Na pierwszy front walki wysyła się zatem młodzież. Ta naogląda się “Wszystkich ludzi prezydenta” czy “Raportów Pelikana” i z pasją przystępuje do pracy. Czasem nawet uda się jakiemuś zdolnemu przygotować jeden czy drugi dobry temat. Potem jednak, jedni zaglądają do skarbonki i jak starsi koledzy zaczynają szukać lepszego miejsca przy komputerku, a inni wpadają na jakimś “gorącym” temacie z racji braku doświadczenia, umiejętności czy znajomości politycznych realiów. “Młodym wilczkom” nikt nie pomaga, nikt ich nie szkoli. Starsi boją się o swoje miejsca pracy, bo nie ma ścieżki kariery ani szacunku dla umiejętności czy stażu. Szefowie mają inne zmartwienia na głowie. Akademia Telewizyjna uczy teorii, a nie praktyki. Staży  w zachodnich stacjach nie ma. Nawet jak znajdzie się jakiś bardzo uparty “młody” co przetrwa “strzelaninę” w końcu i tak znudzi mu się czekanie na etat, którego nie ma i nie będzie. A jeśli nawet będzie - to nie dla zdolnego, tylko znajomego...

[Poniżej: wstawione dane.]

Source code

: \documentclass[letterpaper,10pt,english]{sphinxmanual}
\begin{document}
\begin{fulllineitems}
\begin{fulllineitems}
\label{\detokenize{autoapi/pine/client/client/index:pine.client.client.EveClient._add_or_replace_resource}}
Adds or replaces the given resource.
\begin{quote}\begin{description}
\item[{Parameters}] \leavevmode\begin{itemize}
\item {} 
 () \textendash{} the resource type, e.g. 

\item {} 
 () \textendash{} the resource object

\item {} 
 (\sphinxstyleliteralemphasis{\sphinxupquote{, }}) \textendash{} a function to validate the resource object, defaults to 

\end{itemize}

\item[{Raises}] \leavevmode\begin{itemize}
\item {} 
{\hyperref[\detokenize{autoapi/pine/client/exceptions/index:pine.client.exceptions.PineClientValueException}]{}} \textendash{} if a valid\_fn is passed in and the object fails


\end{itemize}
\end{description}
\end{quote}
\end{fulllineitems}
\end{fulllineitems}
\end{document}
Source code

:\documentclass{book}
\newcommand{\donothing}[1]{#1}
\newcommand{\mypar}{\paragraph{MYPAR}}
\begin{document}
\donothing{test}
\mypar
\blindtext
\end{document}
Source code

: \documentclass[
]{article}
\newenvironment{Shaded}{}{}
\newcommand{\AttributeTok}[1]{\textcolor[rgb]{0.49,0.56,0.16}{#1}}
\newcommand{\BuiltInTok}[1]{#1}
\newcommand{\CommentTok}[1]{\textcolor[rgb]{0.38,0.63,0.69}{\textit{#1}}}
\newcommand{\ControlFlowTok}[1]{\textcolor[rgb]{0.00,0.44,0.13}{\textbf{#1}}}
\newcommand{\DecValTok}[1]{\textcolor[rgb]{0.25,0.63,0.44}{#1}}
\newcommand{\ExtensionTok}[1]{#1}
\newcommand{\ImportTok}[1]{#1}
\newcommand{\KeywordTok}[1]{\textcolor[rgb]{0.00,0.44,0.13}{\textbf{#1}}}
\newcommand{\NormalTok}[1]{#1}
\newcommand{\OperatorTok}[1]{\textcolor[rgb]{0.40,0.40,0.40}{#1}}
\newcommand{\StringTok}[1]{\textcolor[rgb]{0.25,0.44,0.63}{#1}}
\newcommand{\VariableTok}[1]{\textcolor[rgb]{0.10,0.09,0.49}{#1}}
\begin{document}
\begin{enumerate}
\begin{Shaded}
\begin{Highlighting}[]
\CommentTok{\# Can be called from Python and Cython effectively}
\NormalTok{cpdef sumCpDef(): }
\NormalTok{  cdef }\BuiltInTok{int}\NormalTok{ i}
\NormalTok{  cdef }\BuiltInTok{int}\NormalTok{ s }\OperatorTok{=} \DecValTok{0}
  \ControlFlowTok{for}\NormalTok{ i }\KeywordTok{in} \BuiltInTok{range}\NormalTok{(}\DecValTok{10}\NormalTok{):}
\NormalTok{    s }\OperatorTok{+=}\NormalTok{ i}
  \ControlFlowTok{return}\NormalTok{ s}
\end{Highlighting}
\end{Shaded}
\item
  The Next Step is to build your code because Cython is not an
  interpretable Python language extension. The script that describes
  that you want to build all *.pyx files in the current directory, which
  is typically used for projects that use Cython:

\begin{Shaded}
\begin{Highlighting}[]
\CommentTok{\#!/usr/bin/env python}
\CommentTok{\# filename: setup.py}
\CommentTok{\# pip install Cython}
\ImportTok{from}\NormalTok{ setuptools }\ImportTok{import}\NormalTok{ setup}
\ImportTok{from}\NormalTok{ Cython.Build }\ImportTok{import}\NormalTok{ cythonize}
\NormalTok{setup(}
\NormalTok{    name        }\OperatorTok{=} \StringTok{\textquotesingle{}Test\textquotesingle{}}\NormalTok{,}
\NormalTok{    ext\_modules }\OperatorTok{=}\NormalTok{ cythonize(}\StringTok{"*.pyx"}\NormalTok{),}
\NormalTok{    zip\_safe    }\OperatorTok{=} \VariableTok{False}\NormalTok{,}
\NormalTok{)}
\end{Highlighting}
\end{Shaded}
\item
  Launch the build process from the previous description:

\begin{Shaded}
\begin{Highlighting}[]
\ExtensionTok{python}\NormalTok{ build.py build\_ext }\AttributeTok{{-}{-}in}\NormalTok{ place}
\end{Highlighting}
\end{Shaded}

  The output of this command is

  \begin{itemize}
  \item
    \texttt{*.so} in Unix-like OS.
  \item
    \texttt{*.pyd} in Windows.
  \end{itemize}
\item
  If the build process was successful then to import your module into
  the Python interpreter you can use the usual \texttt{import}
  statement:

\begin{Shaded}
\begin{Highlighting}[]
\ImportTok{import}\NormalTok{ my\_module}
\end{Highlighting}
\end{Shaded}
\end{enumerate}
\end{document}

Jest jeszcze grupa reporterów “od zawsze” – tzw. niezniszczalnych. Mają po sto lat. Zawodu uczyli się w czasach wojny “rosyjsko – japońskiej”. Nie uznają komputerów. Z trudem otwierają pocztę email. Mają zrujnowane życie rodzinne i bóle stawów. Robią tematy jak podczas prezesury Macieja Szczepańskiego. I nie wiadomo co z nimi zrobić.

Na wzór amerykański od pewnego czasu w telewizjach kreuje się super-reporterów. Super-reporter w zachodnich stacjach to doświadczony dziennikarz, który twarzą na ekranie firmuje temat z jakiejś dziedziny. Na super-reportera pracuje kilku innych – młodych, anonimowych – zbierając informacje, realizując zdjęcia, nagrywając rozmowy. On spina całość tematu i nadaje mu styl. Tę formułę pierwszy wprowadził w życie TVN a po nim model skopiowała TVP. Tyle że u nas powoduje u nas więcej złego niż dobrego a zamiast super-reporterów najczęściej wychodzi super-wpadka. Zaczęło się w czasach Piotra Sławińskiego. Niektórzy reporterzy w centrali po prostu brali temat przygotowany w całości w ośrodku, jeszcze raz czytali go ale swoim głosem i na końcu dogrywali stand up. Tak zmieniony film podpisywali jako własny, a jedyną satysfakcją dla rzeczywistego autora miała być skromna ( w porównaniu do “zmieniacza” ) gratyfikacja finansowa. Reporterzy z regionów psioczyli, ale nikt nie chciał zadzierać z redakcją największego informacyjnego dziennika w kraju. Do czasu. Znalazł się powiem jeden ambitniak z Krakowa, który zaprotestował, składając filmy swój i “zmieniacza” do Komisji Etyki. Komisja tematy obejrzała i uznała, że jedynym wkładem dziennikarza z Warszawy ( oprócz oczywiście żelu we włosach na końcu filmu ) była zmiana dwóch przecinków i jednej kropki. Ale myli się ten kto myśli, że ta decyzja coś zmieniła czy kogoś zawstydziła. Redakcja w Warszawie po prostu przestała brać tematy od ambitniaka z Krakowa. Brała od innych i postępowała podobnie. I nie jest to praktyka, która się skończyła....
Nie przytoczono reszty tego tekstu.